Set down the first line below and each line after it, ending with the one that holds "- Il existe". Pictures do not belong in the copy.
━━━━━━━━━━
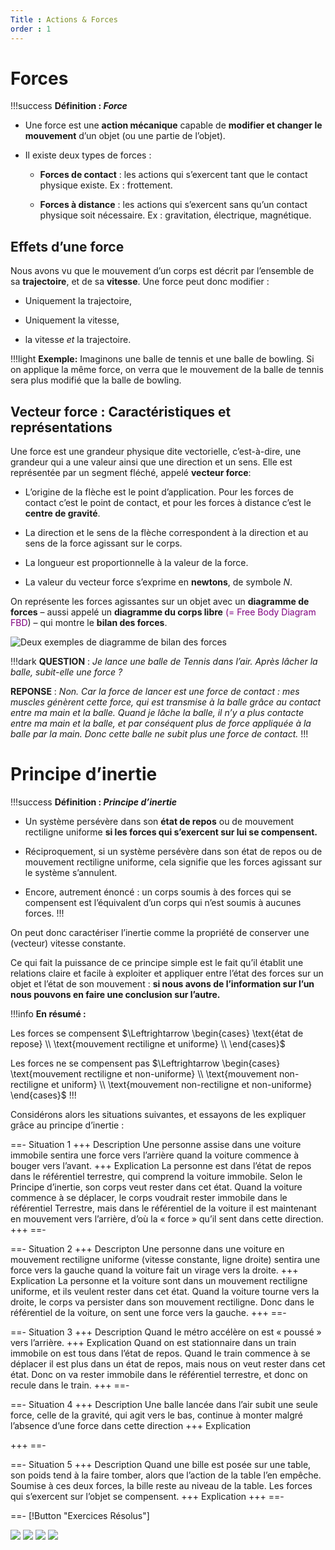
 ```yaml
---
Title : Actions & Forces
order : 1
---
```


# Forces
!!!success **Définition : *Force***

- Une force est une **action mécanique** capable de **modifier et
  changer le mouvement** d’un objet (ou une partie de l’objet).

- Il existe deux types de forces :

  - **Forces de contact** : les actions qui s’exercent tant que le
    contact physique existe. Ex : frottement.

  - **Forces à distance** : les actions qui s’exercent sans qu’un
    contact physique soit nécessaire. Ex : gravitation, électrique,
    magnétique.


## Effets d’une force

Nous avons vu que le mouvement d’un corps est décrit par l’ensemble de sa **trajectoire**, et de sa **vitesse**. Une force peut donc modifier :

- Uniquement la trajectoire,

- Uniquement la vitesse,

- la vitesse *et* la trajectoire.

!!!light **Exemple:** Imaginons une balle de tennis et une balle de bowling. Si
on applique la même force, on verra que le mouvement de la balle de
tennis sera plus modifié que la balle de bowling.


## Vecteur force : Caractéristiques et représentations

Une force est une grandeur physique dite vectorielle, c’est-à-dire, une grandeur qui a une valeur ainsi que une direction et un sens. Elle est représentée par un segment fléché, appelé **vecteur force**:

- L’origine de la flèche est le point d’application. Pour les forces de contact c’est le point de contact, et pour les forces à distance c’est le **centre de gravité**.

- La direction et le sens de la flèche correspondent à la direction et au sens de la force agissant sur le corps.

- La longueur est proportionnelle à la valeur de la force.

- La valeur du vecteur force s’exprime en **newtons**, de symbole $N$.

On représente les forces agissantes sur un objet avec un **diagramme de forces** – aussi appelé un **diagramme du corps libre**
<span style="color: purple">(= Free Body Diagram FBD</span>) – qui
montre le **bilan des forces**.

![Deux exemples de diagramme de bilan des forces](../img/6/fbd.png)

!!!dark 
**QUESTION** : *Je lance une balle de Tennis dans l’air. Après lâcher la balle, subit-elle une force ?*

**REPONSE** : *Non. Car la force de lancer est une force de contact :
mes muscles génèrent cette force, qui est transmise à la balle grâce au contact entre ma main et la balle. Quand je lâche la balle, il n’y a plus contacte entre ma main et la balle, et par conséquent plus de force
appliquée à la balle par la main. Donc cette balle ne subit plus une force de contact.*
!!!

# Principe d’inertie

!!!success **Définition : *Principe d’inertie***

- Un système persévère dans son **état de
  repos** ou de mouvement rectiligne uniforme **si les forces qui s’exercent sur lui se compensent.**

- Réciproquement, si un système persévère dans son état de repos ou de mouvement rectiligne uniforme, cela signifie que les forces agissant sur le système s’annulent.

- Encore, autrement énoncé : un corps soumis à des forces qui se compensent est l’équivalent d’un corps qui n’est soumis à aucunes forces.
!!!

On peut donc caractériser l’inertie comme la propriété de conserver une (vecteur) vitesse constante.

Ce qui fait la puissance de ce principe simple est le fait qu’il établit une relations claire et facile à exploiter et appliquer entre l’état des forces sur un objet et l’état de son mouvement : **si nous avons de
l’information sur l’un nous pouvons en faire une conclusion sur l’autre.**

!!!info **En  résumé :** 

Les forces se compensent $\Leftrightarrow  \begin{cases}
\text{état de repose} \\
\text{mouvement rectiligne et uniforme} \\
\end{cases}$

Les forces ne se compensent pas $\Leftrightarrow \begin{cases}
\text{mouvement rectiligne et non-uniforme} \\
\text{mouvement non-rectiligne et uniform} \\
\text{mouvement non-rectiligne et non-uniforme} 
\end{cases}$
!!!

Considérons alors les situations suivantes, et essayons de les expliquer grâce au principe d’inertie :

==- Situation 1
+++ Description
Une personne assise dans une voiture immobile sentira une force vers l’arrière quand la voiture commence à bouger vers l’avant.
+++ Explication
La personne est dans l’état de repos dans le référentiel terrestre, qui comprend la voiture immobile. Selon le Principe d’inertie, son corps veut rester dans cet état. Quand la voiture commence à se déplacer, le corps voudrait rester immobile dans le référentiel Terrestre, mais dans le référentiel de la voiture il est maintenant en mouvement vers l’arrière, d’où la « force » qu’il sent dans cette direction.
+++ 
==-

==- Situation 2
+++ Descripton 
 Une personne dans une voiture en mouvement rectiligne uniforme (vitesse constante, ligne droite) sentira une force vers la gauche quand la voiture fait un virage vers la droite.
 +++ Explication 
 La personne et la voiture sont dans un mouvement rectiligne uniforme, et ils veulent rester dans cet état. Quand la voiture tourne vers la droite, le corps va persister dans son mouvement rectiligne. Donc dans le référentiel de la voiture, on sent une force vers la gauche.
+++
==-

==- Situation 3
+++ Description 
Quand le métro accélère on est « poussé » vers l’arrière.
+++ Explication 
Quand on est stationnaire dans un train immobile on est tous dans l’état de repos. Quand le train commence à se déplacer il est plus dans un état de repos, mais nous on veut rester dans cet état. Donc on va rester immobile dans le référentiel terrestre, et donc on recule dans le train.
+++
==-

==- Situation 4
+++ Description
Une balle lancée dans l’air subit une seule force, celle de la gravité, qui agit vers le bas, continue à monter malgré l’absence d’une force dans cette direction
+++ Explication

+++
==-

==- Situation $5$
+++ Description 
Quand une bille est posée sur une table, son poids tend à la faire tomber, alors que l’action de la table l’en empêche. Soumise à ces deux forces, la bille reste au niveau de la table. Les forces qui s’exercent sur l’objet se compensent.
+++ Explication
+++
==-

==- [!Button "Exercices Résolus"]

![](../img/6/xo1.jpg)
![](../img/6/xo2.jpg)
![](../img/6/xo3.jpg)
![](../img/6/xo4.jpg)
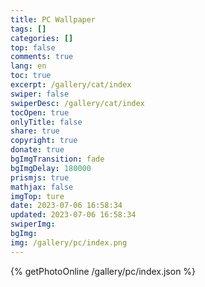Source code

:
 ```yaml
---
title: PC Wallpaper
tags: []
categories: []
top: false
comments: true
lang: en
toc: true
excerpt: /gallery/cat/index
swiper: false
swiperDesc: /gallery/cat/index
tocOpen: true
onlyTitle: false
share: true
copyright: true
donate: true
bgImgTransition: fade
bgImgDelay: 180000
prismjs: true
mathjax: false
imgTop: ture
date: 2023-07-06 16:58:34
updated: 2023-07-06 16:58:34
swiperImg:
bgImg:
img: /gallery/pc/index.png
---
```

{% getPhotoOnline /gallery/pc/index.json %}
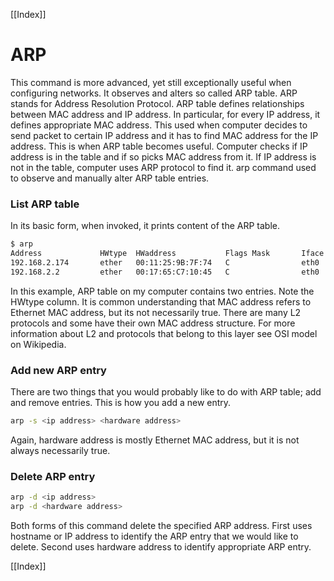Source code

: [[Index]] 
# ARP

This command is more advanced, yet still exceptionally useful when configuring networks. It observes and alters so called ARP table. ARP stands for Address Resolution Protocol. ARP table defines relationships between MAC address and IP address. In particular, for every IP address, it defines appropriate MAC address. This used when computer decides to send packet to certain IP address and it has to find MAC address for the IP address. This is when ARP table becomes useful. Computer checks if IP address is in the table and if so picks MAC address from it. If IP address is not in the table, computer uses ARP protocol to find it. arp command used to observe and manually alter ARP table entries.


### List ARP table

In its basic form, when invoked, it prints content of the ARP table.
```bash
$ arp
Address             HWtype  HWaddress           Flags Mask       Iface
192.168.2.174       ether   00:11:25:9B:7F:74   C                eth0
192.168.2.2         ether   00:17:65:C7:10:45   C                eth0
```

In this example, ARP table on my computer contains two entries. Note the HWtype column. It is common understanding that MAC address refers to Ethernet MAC address, but its not necessarily true. There are many L2 protocols and some have their own MAC address structure. For more information about L2 and protocols that belong to this layer see OSI model on Wikipedia.


### Add new ARP entry


There are two things that you would probably like to do with ARP table; add and remove entries. This is how you add a new entry.
```bash
arp -s <ip address> <hardware address>
```

Again, hardware address is mostly Ethernet MAC address, but it is not always necessarily true.


### Delete ARP entry


```bash
arp -d <ip address>
arp -d <hardware address>
```

Both forms of this command delete the specified ARP address. First uses hostname or IP address to identify the ARP entry that we would like to delete. Second uses hardware address to identify appropriate ARP entry.


[[Index]]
━━━━━━━━━━
YOUR SOLUTION —
 ```yaml
---
Title : Actions & Forces
order : 1
---
```


# Forces
!!!success **Définition : *Force***

- Une force est une **action mécanique** capable de **modifier et
  changer le mouvement** d’un objet (ou une partie de l’objet).

- Il existe deux types de forces :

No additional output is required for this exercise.